Selon Michel Canuel, un des responsables des arbitres de la Haute-Côte-Nord, un total de 14 officiels, dont trois nouveaux, sont en poste cette saison pour arbitrer les matchs de hockey mineur prévus à Sacré-Cœur, aux Escoumins et à Forestville.

« Nous ne vivons pas les mêmes problématiques qu’ailleurs, mais on travaille fort pour ne pas que ça arrive », souligne M. Canuel. Deux responsables sont attitrés pour le territoire, soit Michel Canuel et Jean-Sébastien Cloutier.

« On doit motiver les troupes en tout temps et les relancer sans arrêt pour réussir à combler la demande en arbitrage », confie le responsable interviewé.

Toutefois, il demeure difficile de trouver de la relève. « On a une bonne réponse des anciens, mais en ce qui concerne la relève, c’est moins facile. On ne peut pas se plaindre, on a quand même trois nouveaux cette saison, dont deux de moins de 18 ans », mentionne Michel Canuel, précisant que les arbitres de la Haute-Côte-Nord sont appelés à aider à Baie-Comeau.

Les arbitres peuvent commencer dès 13 ans s’ils ont déjà la capacité de patiner. Avant leur premier arbitrage, ils doivent suivre une formation en ligne et réussir une pratique sur la glace. Quant aux expérimentés, seulement une requalification est nécessaire via Internet.

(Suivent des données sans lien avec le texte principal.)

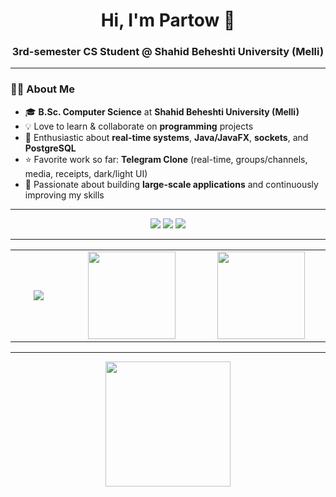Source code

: <h1 align="center">Hi, I'm Partow 👋</h1>
<h3 align="center">3rd-semester CS Student @ Shahid Beheshti University (Melli)</h3>

---

### 👨‍🎓 About Me
- 🎓 **B.Sc. Computer Science** at **Shahid Beheshti University (Melli)**
- 💡 Love to learn & collaborate on **programming** projects
- 🚀 Enthusiastic about **real-time systems**, **Java/JavaFX**, **sockets**, and **PostgreSQL**
- ⭐ Favorite work so far: **Telegram Clone** (real-time, groups/channels, media, receipts, dark/light UI)
- 🌱 Passionate about building **large-scale applications** and continuously improving my skills

---

<p align="center">
  <a href="mailto:roshanipartow@gmail.com"><img src="https://img.shields.io/badge/Email-red?logo=gmail&logoColor=white"></a>
  <a href="https://linkedin.com/in/partow-roshani"><img src="https://img.shields.io/badge/LinkedIn-blue?logo=linkedin&logoColor=white"></a>
  <a href="https://github.com/PartowRoshani"><img src="https://img.shields.io/badge/GitHub-black?logo=github&logoColor=white"></a>
</p>

---

<table align="center">
<tr>
<td align="center" width="200px">
  
<!-- Skills -->
<img src="https://skillicons.dev/icons?i=java,cpp,python,postgres,git,github&perline=3" />

</td>
<td align="center" width="300px">
  
<!-- Languages -->
<img height="140" src="https://github-readme-stats.vercel.app/api/top-langs/?username=PartowRoshani&layout=compact&theme=tokyonight&hide_border=true" />

</td>
<td align="center" width="300px">
  
<!-- Stats -->
<img height="140" src="https://github-readme-stats.vercel.app/api?username=PartowRoshani&show_icons=true&theme=tokyonight&hide_border=true" />

</td>
</tr>
</table>

---

<div align="center">

<!-- Contribution graph -->
<img height="200" src="https://github-readme-activity-graph.vercel.app/graph?username=PartowRoshani&theme=tokyo-night&hide_border=true" />

</div>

Notons qu’il faut au moins deux officiels sur la glace pour officialiser une partie de hockey mineur, à l’exception des niveaux prénovice et novice. À partir de la catégorie pee-wee, les arbitres doivent être au nombre de trois pour satisfaire les exigences de Hockey Québec.

Bâtons dans les roues

Certains aspects du métier peuvent faire peur aux arbitres potentiels, notamment les critiques des spectateurs dans les estrades. Mais, ce qui fait le plus de dommage, de l’avis de M. Canuel, ce sont les mesures consistant à considérer les arbitres comme des travailleurs autonomes et à les forcer à produire des formulaires T4A d’impôts.

« Pour certains, c’est un frein et d’autres ont décidé de ne plus faire d’arbitrage pour cette raison. La majorité des arbitres sont des travailleurs à temps plein. Au final, si un arbitre a gagné 1 000 $ ou 2 000 $ dans l’année, ça peut faire en sorte qu’il paie plus d’impôts, alors ça ne vaut plus la peine pour lui », explique le responsable des arbitres.

Quant au salaire, il s’est nettement amélioré au cours des dernières années. Les arbitres de la Haute-Côte-Nord empochaient une somme de 10 $ par partie il y a quelques années tandis que maintenant, la rémunération s’élève à 25,50 $. « C’est beaucoup plus intéressant et attirant pour le recrutement », dévoile Michel Canuel.

Main-d’œuvre précieuse

Pour le président de l’Association de hockey mineur de la Haute-Côte-Nord, Yannick Barthell, la situation des arbitres se porte bien sur le territoire, mais la déclaration de leur salaire n’est pas aidant. « Ça devient moins intéressant pour les travailleurs », commente-t-il.

Toutefois, il estime que l’augmentation de la rémunération des arbitres en Haute-Côte-Nord facilite la rétention et le recrutement.

« On est dépendant d’eux autres (arbitres), divulgue M. Barthell. On voit que dans plusieurs villes, ils ont dû annuler des parties. On ne veut pas que ça arrive ici. »

Même si la Haute-Côte-Nord peut se compter parmi les chanceuses, il ne faut pas s’asseoir sur ses lauriers, selon le président.

« Ça reste que c’est difficile d’aller chercher de la relève et c’est long avant qu’un arbitre ait suffisamment d’expérience pour prendre en charge des niveaux plus élevés », précise-t-il. Les arbitres demeurent donc une main-d’œuvre précieuse.

« S’il y a des personnes intéressées, on est toujours à la recherche d’arbitres. Les formations ne sont pas encore données, alors c’est encore le temps de donner son nom. On ne refuse personne », de conclure Yannick Barthell.

Pour soumettre leur intérêt, les candidats doivent s’adresser à Michel Canuel.